Helen’s Story

There isn’t much to tell really!

No fear! No dilemma! No painful decision to make. No guilt. No drama.

17 years ago I had an abortion. My period was late and I tested positive. At that time my husband and I weren’t ready to bring a child into the world. He drove me to the clinic in the morning and I waited my turn with some other women. There was another ethnic woman next to me with her husband and we started talking while waiting. It turned out they were newlyweds who had just purchased a house and could not yet afford to have children.

The procedure was performed under anesthetic and I remember some pain afterwards that was like a bad period pain. Later on, my husband picked me up and we went home where I spent the rest of the day in bed. When I had the abortion I was only about 7 weeks pregnant. At that stage the embryo is about one centimeter long, has no consciousness and resembles a cashew nut rather than a baby. Not at all like the images that you see on the anti abortion sites. Later on I had two children.

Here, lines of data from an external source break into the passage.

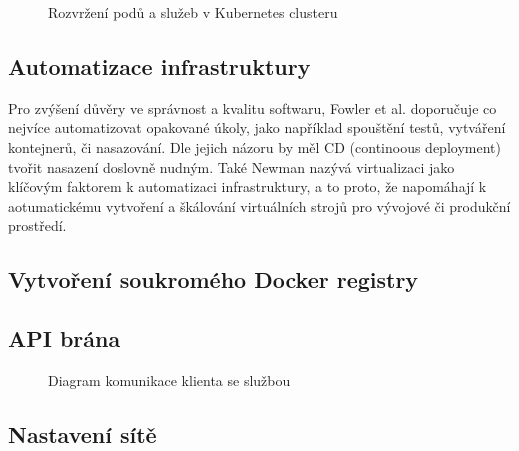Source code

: \documentclass[thesis=M,czech]{FITthesis}[2019/12/23]
\theoremstyle{plain}
\theoremstyle{definition}
\begin{document}
\begin{figure}[H]\centering
	

	\caption[Rozvržení podů a služeb v Kubernetes clusteru]{Rozvržení podů a služeb v Kubernetes clusteru}\label{fig:float}
\end{figure}







\subsection{Automatizace infrastruktury}

Pro zvýšení důvěry ve správnost a kvalitu softwaru, Fowler et al. \cite{microservices-article} doporučuje co nejvíce automatizovat opakované úkoly, jako například spouštění testů, vytváření kontejnerů, či nasazování. Dle jejich názoru by měl CD (continoous deployment) tvořit nasazení doslovně nudným. Také Newman \cite{microservices-book} nazývá virtualizaci jako klíčovým faktorem k automatizaci infrastruktury, a to proto, že napomáhají k aotumatickému vytvoření a škálování virtuálních strojů pro vývojové či produkční prostředí.



\subsection{Vytvoření soukromého Docker registry}




\subsection{API brána}


\begin{figure}[H]\centering
	

	\caption[Diagram komunikace klienta se službou]{Diagram komunikace klienta se službou}\label{fig:float}
\end{figure}



\subsection{Nastavení sítě}
\end{document}
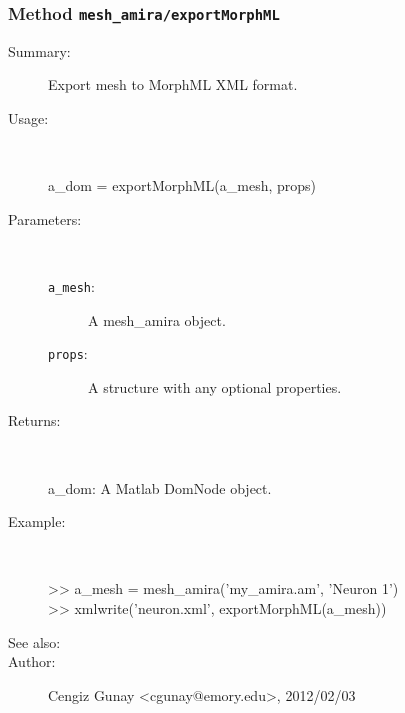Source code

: \subsubsection[Method \texttt{exportMorphML}]{Method \texttt{mesh\_amira/exportMorphML}}%
%
\label{ref_mesh_amira__exportMorphML}%
\hypertarget{ref_mesh_amira__exportMorphML}{}%
\begin{description}
\item[Summary:]Export mesh to MorphML XML format.
%
\item[Usage:]~%
\begin{lyxcode}%
a\_dom = exportMorphML(a\_mesh, props)
%
\end{lyxcode}%
%
%
\item[Parameters:]~
\begin{description}%
\item[\texttt{a\_mesh}:]
 A mesh\_amira object.
\item[\texttt{props}:]
 A structure with any optional properties.
\end{description}%
%
\item[Returns:
]~

   a\_dom: A Matlab DomNode object.
%
\item[Example:]~
\begin{lyxcode} >> a\_mesh = mesh\_amira('my\_amira.am', 'Neuron 1')
\\%
 >> xmlwrite('neuron.xml', exportMorphML(a\_mesh))
\\%
\end{lyxcode}
%
\item[See also:]%
%
\item[Author:]%
Cengiz Gunay <cgunay@emory.edu>, 2012/02/03
%
\end{description}
\methodline%
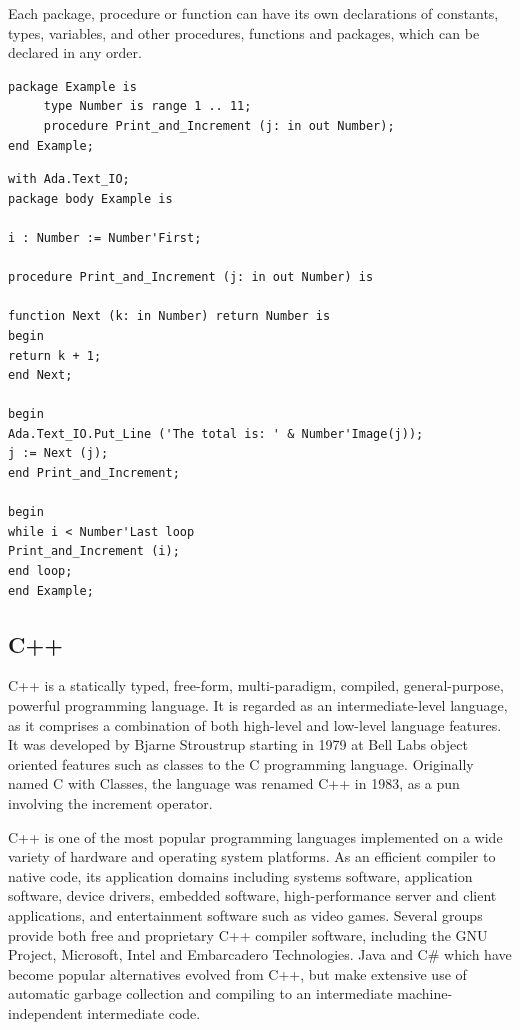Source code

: \documentclass[a4paper,oneside]{report}
\begin{document}
	Each package, procedure or function can have its own declarations of constants, types, variables, and other procedures, functions and packages, which can be declared in any order.

	\begin{lstlisting}[label=Ada Package Specification,caption=Ada Package Specification] 
package Example is
     type Number is range 1 .. 11;
     procedure Print_and_Increment (j: in out Number);
end Example;
	\end{lstlisting}


\begin{lstlisting}[label=Ada Package Implementation,caption=Ada Package Implementation] 
with Ada.Text_IO; 
package body Example is

i : Number := Number'First;

procedure Print_and_Increment (j: in out Number) is

function Next (k: in Number) return Number is
begin
return k + 1;
end Next;

begin
Ada.Text_IO.Put_Line ('The total is: ' & Number'Image(j));
j := Next (j);
end Print_and_Increment;

begin
while i < Number'Last loop
Print_and_Increment (i);
end loop;
end Example;
\end{lstlisting}

	\subsection{C++}

	C++ is a statically typed, free-form, multi-paradigm, compiled, general-purpose, powerful programming language. It is regarded as an intermediate-level language, as it comprises a combination of both high-level and low-level language features. It was developed by Bjarne Stroustrup starting in 1979 at Bell Labs object oriented features such as classes to the C programming language. Originally named C with Classes, the language was renamed C++ in 1983, as a pun involving the increment operator.

 	C++ is one of the most popular programming languages implemented on a wide variety of hardware and operating system platforms. As an efficient compiler to native code, its application domains including systems software, application software, device drivers, embedded software, high-performance server and client applications, and entertainment software such as video games. Several groups provide both free and proprietary C++ compiler software, including the GNU Project, Microsoft, Intel and Embarcadero Technologies. Java and C\# which have become popular alternatives evolved from C++, but make extensive use of automatic garbage collection and compiling to an intermediate machine-independent intermediate code.
	
\end{document}

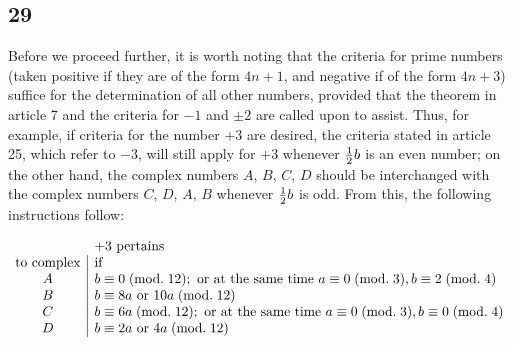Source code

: \documentclass[twoside,12pt, showframe]{memoir}
\renewcommand{\pmod}[1]{\;(\textrm{mod.}\;#1)}
\let\oldfrac\frac
\def\frac#1#2{\mathchoice{\tfrac{#1}{#2}}{\oldfrac{#1}{#2}}{\genfrac{}{}{}{2}{#1}{#2\mathstrut}}{\genfrac{}{}{}{3}{#1}{#2\mathstrut}}}
\begin{document}
\subsection*{29}
Before we proceed further, it is worth noting that the criteria for prime numbers (taken positive if they are of the form \(4n+1\), and negative if of the form \(4n+3\)) suffice for the determination of all other numbers, provided that the theorem in article 7 and the criteria for \(-1\) and \(\pm 2\) are called upon to assist. Thus, for example, if criteria for the number \(+3\) are desired, the criteria stated in article 25, which refer to \(-3\), will still apply for \(+3\) whenever \(\frac{1}{2}b\) is an even number; on the other hand, the complex numbers \(A\), \(B\), \(C\), \(D\) should be interchanged with the complex numbers \(C\), \(D\), \(A\), \(B\) whenever \(\frac{1}{2}b\) is odd. From this, the following instructions follow:

\(\begin{array}{c|l}
\multicolumn{1}{c}{}&\multicolumn{1}{l}{+3\text{ pertains}}\\
\text{to complex}&\text{if}\\
A & b \equiv 0\pmod{12}; \text{ or at the same time } a \equiv 0\pmod{3}, b \equiv 2\pmod{4} \\
B & b \equiv 8 a \text{ or } 10 a\pmod{12} \\
C & b \equiv 6 a\pmod{12}; \text{ or at the same time } a \equiv 0\pmod{3}, b \equiv 0\pmod{4} \\
D & b \equiv 2 a \text{ or } 4 a\pmod{12}
\end{array}\)
%
\end{document}
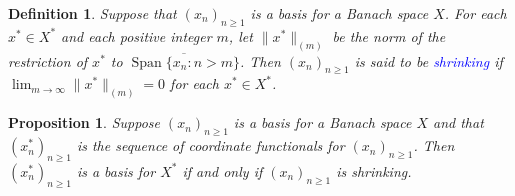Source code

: \documentclass[11pt]{article}
\theoremstyle{thmstyle}
\newtheorem{proposition}[theorem]{Proposition}
\theoremstyle{defstyle}
\newtheorem{definition}[theorem]{Definition}
\newcommand{\Span}{\operatorname{Span}}
\newcommand{\define}[1]{\textcolor{blue}{\textit{#1}}}
\renewcommand{\ge}{\geqslant}
\begin{document}
\begin{definition}
	Suppose that $(x_n)_{n\ge 1}$ is a basis for a Banach space $X$. For each $x^\ast\in X^\ast$ and each positive integer $m$, let $\|x^\ast\|_{(m)}$ be the norm of the restriction of $x^\ast$ to $\overline{\Span\{x_n\colon n > m\}}$. Then $(x_n)_{n\ge1}$ is said to be \define{shrinking} if $\displaystyle\lim_{m\to\infty} \|x^\ast\|_{(m)} = 0$ for each $x^\ast\in X^\ast$.
\end{definition}

\begin{proposition}
	Suppose $(x_n)_{n\ge 1}$ is a basis for a Banach space $X$ and that $(x_n^\ast)_{n\ge 1}$ is the sequence of coordinate functionals for $(x_n)_{n\ge 1}$. Then $(x_n^\ast)_{n\ge 1}$ is a basis for $X^\ast$ if and only if $(x_n)_{n\ge 1}$ is shrinking.
\end{proposition}
\end{document}
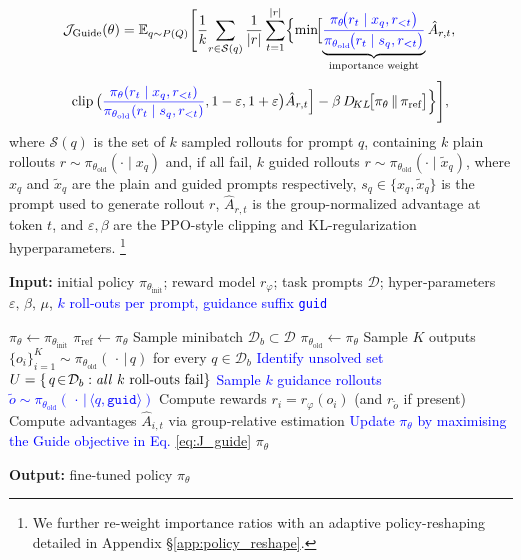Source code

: \documentclass{article}
\begin{document}
\begin{equation}
\label{eq:J_guide}
\mathcal{J}_{\text{Guide}}(\theta)=
\mathbb{E}_{q \sim P(Q)}
\Biggl[
\frac{1}{k}\!
\sum_{r \in \mathcal{S}(q)}
\frac{1}{|r|}\sum_{t=1}^{|r|}
\Bigl\{
\min\!\Bigl[
\underbrace{
\textcolor{blue}{
\frac{\pi_\theta\!\bigl(r_t \mid x_q, r_{<t}\bigr)}
     {\pi_{\theta_{\text{old}}}\!\bigl(r_t \mid s_q, r_{<t}\bigr)}
}}_{\text{importance weight}}
\hat A_{r,t},
\;
\end{equation}
\[
\text{clip }\!\bigl(
\textcolor{blue}{
\frac{\pi_\theta(r_t \mid x_q, r_{<t})}
     {\pi_{\theta_{\text{old}}}(r_t \mid s_q, r_{<t})}
},
1-\varepsilon,1+\varepsilon
\bigr)\hat A_{r,t}
\Bigr] 
- \beta\,D_{\!KL}\!\bigl[\pi_\theta \,\|\, \pi_{\text{ref}}\bigr]
\Bigr\}
\Biggr],
\] 
\noindent where \(\mathcal{S}(q)\) is the set of \(k\) sampled rollouts for prompt \(q\), containing \(k\) plain rollouts \(r \sim \pi_{\theta_{\text{old}}}(\cdot \mid x_q)\) and, if all fail, \(k\) guided rollouts \(r \sim \pi_{\theta_{\text{old}}}(\cdot \mid \tilde x_q)\), where \(x_q\) and \(\tilde x_q\) are the plain and guided prompts respectively, \(s_q \in \{x_q, \tilde x_q\}\) is the prompt used to generate rollout \(r\), \(\hat A_{r,t}\) is the group-normalized advantage at token \(t\), and \(\varepsilon, \beta\) are the PPO-style clipping and KL-regularization hyperparameters. \footnote{We further re-weight importance ratios with an adaptive policy-reshaping detailed in Appendix \S\ref{app:policy_reshape}.}
\begin{algorithm}[H]
\caption{\textbf{Guide-GRPO}: Group Relative Policy Optimization with guidance-augmented rollouts on failure}
\label{alg:ggrpo}
\small
\textbf{Input:} initial policy $\pi_{\theta_\text{init}}$; reward model $r_\varphi$;  
task prompts $\mathcal D$; hyper‑parameters $\varepsilon,\,\beta,\,\mu$,  
\textcolor{blue}{$k$ roll‑outs per prompt, guidance suffix \texttt{guid}}
\begin{algorithmic}[1]
\State $\pi_\theta \gets \pi_{\theta_\text{init}}$
    \State $\pi_{\text{ref}} \gets \pi_\theta$      
        \State Sample minibatch $\mathcal D_b \subset \mathcal D$
        \State $\pi_{\theta_\text{old}} \gets \pi_\theta$ 
        \State Sample $K$ outputs $\{o_i\}_{i=1}^{K}
               \sim\pi_{\theta_\text{old}}(\,\cdot\,|\,q)$ for every $q\in\mathcal D_b$
        \State \textcolor{blue}{Identify unsolved set
              $U=\{\,q\!\in\!\mathcal D_b :
              \text{\emph{all} $k$ roll‑outs fail}\}$}
            \State \textcolor{blue}{Sample $k$ guidance rollouts $\tilde o \sim \pi_{\theta_\text{old}}(\,\cdot\,|\,\langle q, \texttt{guid} \rangle)$}
        \EndFor
        \State Compute rewards $r_i = r_\varphi(o_i)$ (and $r_{\tilde o}$ if present)
        \State Compute advantages $\hat A_{i,t}$ via group‑relative estimation
            \State \textcolor{blue}{Update $\pi_\theta$ by maximising the Guide objective in Eq. \ref{eq:J_guide}}
        \EndFor
    \EndFor
\EndFor
\State \Return $\pi_\theta$
\end{algorithmic}
\textbf{Output:} fine‑tuned policy $\pi_\theta$
\end{algorithm}
\end{document}
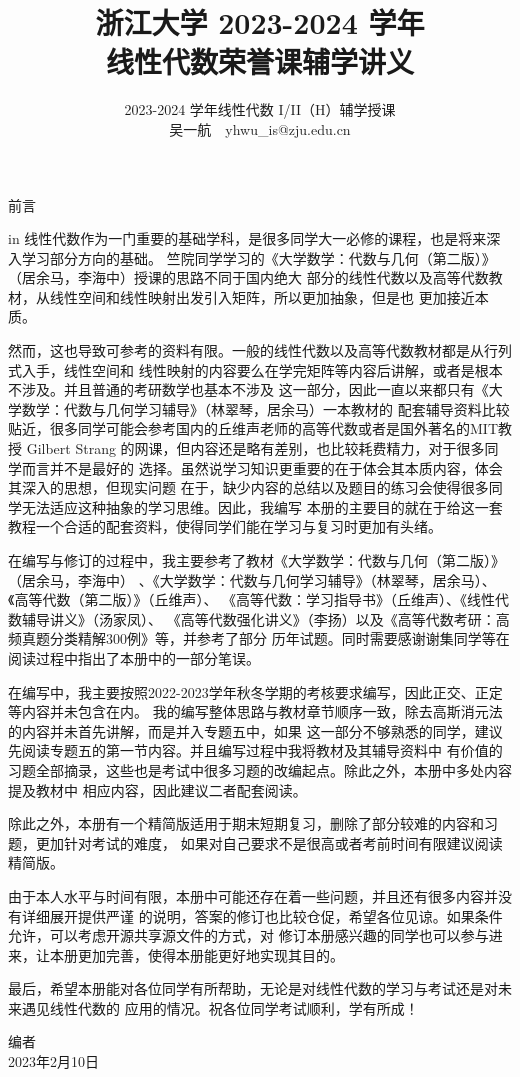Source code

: \documentclass{ctexbook}
\title{\heiti 浙江大学 2023-2024 学年 \\ 线性代数荣誉课辅学讲义}
\author{2023-2024 学年线性代数 I/II（H）辅学授课 \\ 吴一航\ \ yhwu\_is@zju.edu.cn}
\begin{document}
\maketitle
\centerline{\huge \heiti 前言}
 in
\kaishu
线性代数作为一门重要的基础学科，是很多同学大一必修的课程，也是将来深入学习部分方向的基础。
竺院同学学习的《大学数学：代数与几何（第二版）》（居余马，李海中）授课的思路不同于国内绝大
部分的线性代数以及高等代数教材，从线性空间和线性映射出发引入矩阵，所以更加抽象，但是也
更加接近本质。

然而，这也导致可参考的资料有限。一般的线性代数以及高等代数教材都是从行列式入手，线性空间和
线性映射的内容要么在学完矩阵等内容后讲解，或者是根本不涉及。并且普通的考研数学也基本不涉及
这一部分，因此一直以来都只有《大学数学：代数与几何学习辅导》（林翠琴，居余马）一本教材的
配套辅导资料比较贴近，很多同学可能会参考国内的丘维声老师的高等代数或者是国外著名的MIT教授
Gilbert Strang 的网课，但内容还是略有差别，也比较耗费精力，对于很多同学而言并不是最好的
选择。虽然说学习知识更重要的在于体会其本质内容，体会其深入的思想，但现实问题
在于，缺少内容的总结以及题目的练习会使得很多同学无法适应这种抽象的学习思维。因此，我编写
本册的主要目的就在于给这一套教程一个合适的配套资料，使得同学们能在学习与复习时更加有头绪。

在编写与修订的过程中，我主要参考了教材《大学数学：代数与几何（第二版）》（居余马，李海中）
、《大学数学：代数与几何学习辅导》（林翠琴，居余马）、《高等代数（第二版）》（丘维声）、
《高等代数：学习指导书》（丘维声）、《线性代数辅导讲义》（汤家凤）、
《高等代数强化讲义》（李扬）以及《高等代数考研：高频真题分类精解300例》等，并参考了部分
历年试题。同时需要感谢谢集同学等在阅读过程中指出了本册中的一部分笔误。

在编写中，我主要按照2022-2023学年秋冬学期的考核要求编写，因此正交、正定等内容并未包含在内。
我的编写整体思路与教材章节顺序一致，除去高斯消元法的内容并未首先讲解，而是并入专题五中，如果
这一部分不够熟悉的同学，建议先阅读专题五的第一节内容。并且编写过程中我将教材及其辅导资料中
有价值的习题全部摘录，这些也是考试中很多习题的改编起点。除此之外，本册中多处内容提及教材中
相应内容，因此建议二者配套阅读。

除此之外，本册有一个精简版适用于期末短期复习，删除了部分较难的内容和习题，更加针对考试的难度，
如果对自己要求不是很高或者考前时间有限建议阅读精简版。

由于本人水平与时间有限，本册中可能还存在着一些问题，并且还有很多内容并没有详细展开提供严谨
的说明，答案的修订也比较仓促，希望各位见谅。如果条件允许，可以考虑开源共享源文件的方式，对
修订本册感兴趣的同学也可以参与进来，让本册更加完善，使得本册能更好地实现其目的。

最后，希望本册能对各位同学有所帮助，无论是对线性代数的学习与考试还是对未来遇见线性代数的
应用的情况。祝各位同学考试顺利，学有所成！

\begin{flushright}
    \songti 编者 \\
    2023年2月10日
\end{flushright}
\songti
\tableofcontents
\newpage
\setcounter{page}{1} %






\end{document}
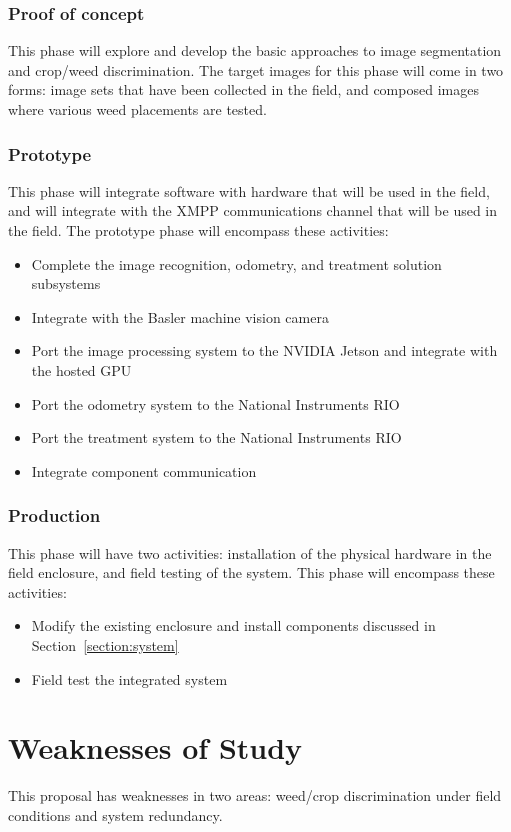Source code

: \documentclass[letterpaper]{article}
\begin{document}
{{\subsubsection{Proof of concept}
This phase will explore and develop the basic approaches to image segmentation and crop/weed discrimination. The target images for this phase will come in two forms: image sets that have been collected in the field, and composed images where various weed placements are tested.
\subsubsection{Prototype}
This phase will integrate software with hardware that will be used in the field, and will integrate with the XMPP communications channel that will be used in the field. The prototype phase will encompass these activities: \\
\begin{itemize}
	\item{Complete the image recognition, odometry, and treatment solution subsystems}
	\item{Integrate with the Basler machine vision camera}
	\item{Port the image processing system to the NVIDIA Jetson and integrate with the hosted GPU}
	\item{Port the odometry system to the National Instruments RIO}
	\item{Port the treatment system to the National Instruments RIO}
	\item{Integrate component communication}
\end{itemize}
\subsubsection{Production}
This phase will have two activities: installation of the physical hardware in the field enclosure, and field testing of the system. This phase will encompass these activities:
\begin{itemize}
	\item{Modify the existing enclosure and install components discussed in Section~\ref{section:system}}
	\item{Field test the integrated system}
\end{itemize}

 \newpage
%
%
\section{Weaknesses of Study}
This proposal has weaknesses in two areas: weed/crop discrimination under field conditions and system redundancy.

}}
\end{document}
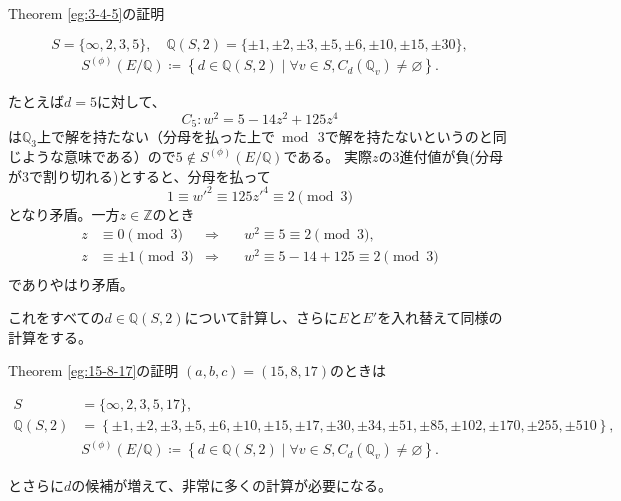 \documentclass{classes/mybeamer}
\begin{document}
\begin{frame}{Theorem \ref{eg:3-4-5}の証明}
    \begin{eg*}
        \begin{equation}
            S = \{\infty, 2, 3, 5\}, \quad
            \mathbb{Q}(S, 2) = \{\pm 1, \pm 2, \pm 3, \pm 5, \pm 6, \pm 10, \pm 15, \pm 30\},
        \end{equation}
        \begin{align}
            S^{(\phi)}(E/\mathbb{Q}) \coloneq \left\{ d\in \mathbb{Q}(S,2) \mid \forall v \in S, C_d(\mathbb{Q}_v)\neq\varnothing \right\}.
        \end{align}
    \end{eg*}
    たとえば$d=5$に対して、
    \begin{equation}
        C_5: w^2 = 5 - 14z^2 + 125z^4
    \end{equation}
    は$\mathbb{Q}_3$上で解を持たない（分母を払った上で$\bmod\,3$で解を持たないというのと同じような意味である）ので$5\notin S^{(\phi)}(E/\mathbb{Q})$である。
    実際$z$の$3$進付値が負(分母が$3$で割り切れる)とすると、分母を払って
    \begin{equation}
        1 \equiv w'^2 \equiv 125z'^4 \equiv 2 \pmod 3
    \end{equation}
    となり矛盾。一方$z\in \mathbb{Z}$のとき
    \begin{equation}
        \begin{aligned}
            z & \equiv 0 \pmod 3     & \Rightarrow & \quad w^2 \equiv 5 \equiv 2 \pmod 3,          \\
            z & \equiv \pm 1 \pmod 3 & \Rightarrow & \quad w^2 \equiv 5 -14 +125 \equiv  2 \pmod 3 \\
        \end{aligned}
    \end{equation}
    でありやはり矛盾。

    これをすべての$d\in \mathbb{Q}(S,2)$について計算し、さらに$E$と$E'$を入れ替えて同様の計算をする。
\end{frame}

\begin{frame}{Theorem \ref{eg:15-8-17}の証明}
    $(a,b,c)=(15,8,17)$のときは
    \begin{eg*}
        \begin{equation}
            \begin{split}
                S &= \{\infty, 2, 3, 5, 17\}, \\
                \mathbb{Q}(S,2) &= \left\{\pm1, \pm2, \pm3, \pm 5, \pm6, \pm10, \pm15, \pm17, \pm30, \pm34, \pm 51, \pm 85, \pm 102, \pm 170, \pm255, \pm510 \right\},
            \end{split}
        \end{equation}
        \begin{align}
            S^{(\phi)}(E/\mathbb{Q}) \coloneq \left\{ d\in \mathbb{Q}(S,2) \mid \forall v \in S, C_d(\mathbb{Q}_v)\neq\varnothing \right\}.
        \end{align}
    \end{eg*}
    とさらに$d$の候補が増えて、非常に多くの計算が必要になる。
\end{frame}
\end{document}
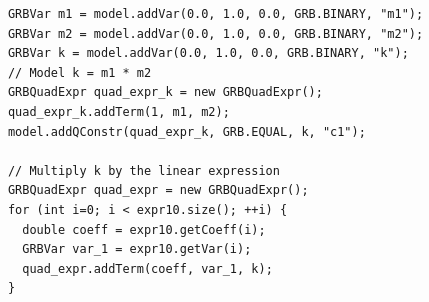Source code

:         \begin{lstlisting}
            GRBVar m1 = model.addVar(0.0, 1.0, 0.0, GRB.BINARY, "m1");
            GRBVar m2 = model.addVar(0.0, 1.0, 0.0, GRB.BINARY, "m2");
            GRBVar k = model.addVar(0.0, 1.0, 0.0, GRB.BINARY, "k");
            // Model k = m1 * m2
            GRBQuadExpr quad_expr_k = new GRBQuadExpr();
            quad_expr_k.addTerm(1, m1, m2);
            model.addQConstr(quad_expr_k, GRB.EQUAL, k, "c1");
            
            // Multiply k by the linear expression
            GRBQuadExpr quad_expr = new GRBQuadExpr();
            for (int i=0; i < expr10.size(); ++i) {
              double coeff = expr10.getCoeff(i);
              GRBVar var_1 = expr10.getVar(i);
              quad_expr.addTerm(coeff, var_1, k);
            }
            
    \end{lstlisting}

If my contraception were to fail me I would not hesitate to have an abortion. Bringing a child into the world involves much more than the nine months of pregnancy, it involves two decades of careful nurturing and responsibility. No amount of “support” from the pro lifers or the government will induce me to continue an unwanted pregnancy; after all, it is my body, my womb!

Even if abortion were to become illegal, I will still try to find some way to end the pregnancy, just as countless women have done for thousands of years.

The pro lifers don’t get it: even if abortion becomes illegal, women will still have abortions.

Pro choicers don’t get it either! Even if all abortion laws were repealed there would still be those who would want to make abortion illegal. The pro lifers are well funded, well organized and are not about to disappear. If women had a safe effective method to end early pregnancy, laws would make little difference and the worst nightmare of the pro lifers would have come true.

Necessity is the mother of all invention.